Nas eleições de 2016, a vendedora Franciny Bittencourt, 26 anos, concorreu pela primeira vez a uma vaga à Câmara de Vereadores de Joinville, cidade mais populosa de Santa Catarina. Já na largada, a vontade de se envolver com atividades políticas onde mora foi frustrada. Sem apoio da estrutura partidária durante a campanha e incentivo para que realmente buscasse uma vitória nas urnas, ela conta que se viu desprestigiada por ser mulher, jovem e estreante na corrida eleitoral.

“Não tive nenhuma ajuda do partido para arcar com as despesas, com gasolina para conseguir percorrer mais localidades para divulgar o meu nome. Recebi ajuda com santinho e material de campanha igual para todos os candidatos. Mas não tive apoio do partido nem no meu bairro. Pela decepção com o partido e a política, não tenho mais vontade de me candidatar. É uma pena que as pessoas que querem fazer diferente não tenham poder para isso”, relata a vendedora à Gazeta do Povo.

Ela disputou pelo PSD e recebeu 248 votos. Assim como Franciny, inúmeras outras mulheres já sentiram na pele as resistências no ambiente político predominantemente dominado pela figura masculina. Mas ainda que os partidos não ofereçam apoio e suporte igualitário entre candidatos homens e mulheres, são obrigados a cumprir a Lei de Cotas, que determina o ajuste da quantidade de candidaturas femininas e masculinas aos percentuais de no mínimo 30% e no máximo 70%.

Por conta da legislação, quando o período eleitoral se aproxima, é comum presenciar o esforço de lideranças partidárias na investida de campanhas para atrair mulheres dispostas a se candidatar. O Partido Novo, por exemplo, fez recentemente um apelo público nas redes sociais para chamar mulheres a se candidatarem nas eleições ao mesmo tempo em que avisa que se a legenda não atingir o percentual previsto em lei, a sigla ficará fora da disputa.

O presidente do partido Novo no Paraná, Ubiratan Guimarães, diz que “independentemente da questão das cotas, é de fundamental importância o engajamento e a participação das mulheres na política”. Ele explica que as interessadas participarão de um concurso a ser aplicado pela legenda.

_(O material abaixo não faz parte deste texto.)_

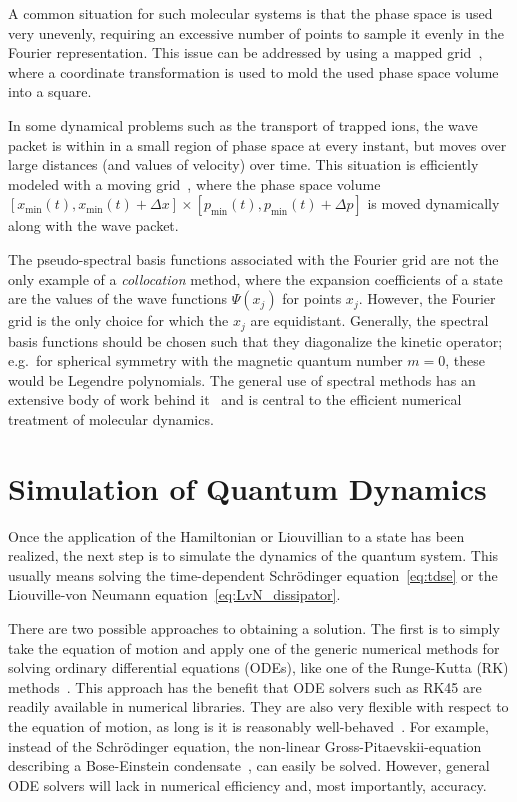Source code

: A common situation for such molecular systems is that the phase space is used
very unevenly, requiring an excessive number of points to sample it evenly in
the Fourier representation. This issue can be addressed by using a mapped
grid~\cite{FattalPRE96,KokooulineJCP99,NestCPL02,WillnerJCP04,KallushCPL06},
where a coordinate transformation is used to mold the used phase space volume
into a square.

In some dynamical problems such as the transport of trapped ions, the wave
packet is within in a small region of phase space at every instant, but moves
over large distances (and values of velocity) over time. This situation is
efficiently modeled with a moving grid~\cite{SingerRMP10,FuerstNJP2014}, where
the phase space volume $[x_{\min}(t), x_{\min}(t)+\Delta x] \times [p_{\min}(t),
p_{\min}(t) + \Delta p]$  is moved dynamically along with the wave packet.

The pseudo-spectral basis functions associated with the Fourier grid are not
the only example of a \emph{collocation} method, where the expansion
coefficients of a state are the values of the wave functions $\Psi(x_j)$ for
points $x_j$. However, the Fourier grid is the only choice for which the $x_j$
are equidistant. Generally, the spectral basis functions should be chosen such
that they diagonalize the kinetic operator; e.g.\ for spherical symmetry with
the magnetic quantum number $m=0$, these would be Legendre polynomials.
The general use of spectral methods has an extensive body of work behind
it~\cite{BoydSpectral} and is central to the efficient numerical treatment of
molecular dynamics.


\section{Simulation of Quantum Dynamics}

Once the application of the Hamiltonian or Liouvillian to a state has been
realized, the next step is to simulate the dynamics of the quantum system. This
usually means solving the time-dependent Schrödinger equation~\eqref{eq:tdse} or
the Liouville-von Neumann equation~\eqref{eq:LvN_dissipator}.

There are two possible approaches to obtaining a solution. The first is to
simply take the equation of motion and apply one of the generic numerical
methods for solving ordinary differential
equations (ODEs), like one of the Runge-Kutta (RK)
methods~\cite{LambertODEBook,NumRecipesFortran}.
%
This approach has the benefit that ODE solvers such as RK45 are readily
available in numerical libraries. They are also very flexible
with respect to the equation of motion, as long is it is reasonably
well-behaved~\cite{LambertODEBook}. For example, instead of the Schrödinger
equation, the non-linear Gross-Pitaevskii-equation describing a Bose-Einstein
condensate~\cite{LeggettRMP2001}, can easily be solved. However, general ODE
solvers will lack in numerical efficiency and, most importantly, accuracy.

Uma pesquisa do Instituto Patrícia Galvão, organização social sem fins lucrativos voltada à comunicação e aos direitos das mulheres, em 2014, revelou que partidos convidam mulheres com um ou dois meses de antecedência das campanhas políticas, mostrando o baixo interesse em formar disputantes com chance real de vitória. Presidente do PT nacional, a senadora Gleisi Hoffmann afirma que essa prática demonstra a falta de preocupação dos partidos com as questões de gênero. “Elas servem apenas para cumprir tabela. Muitas, inclusive, nem são candidatas para valer, o que nós chamamos de ‘laranjas’”, critica.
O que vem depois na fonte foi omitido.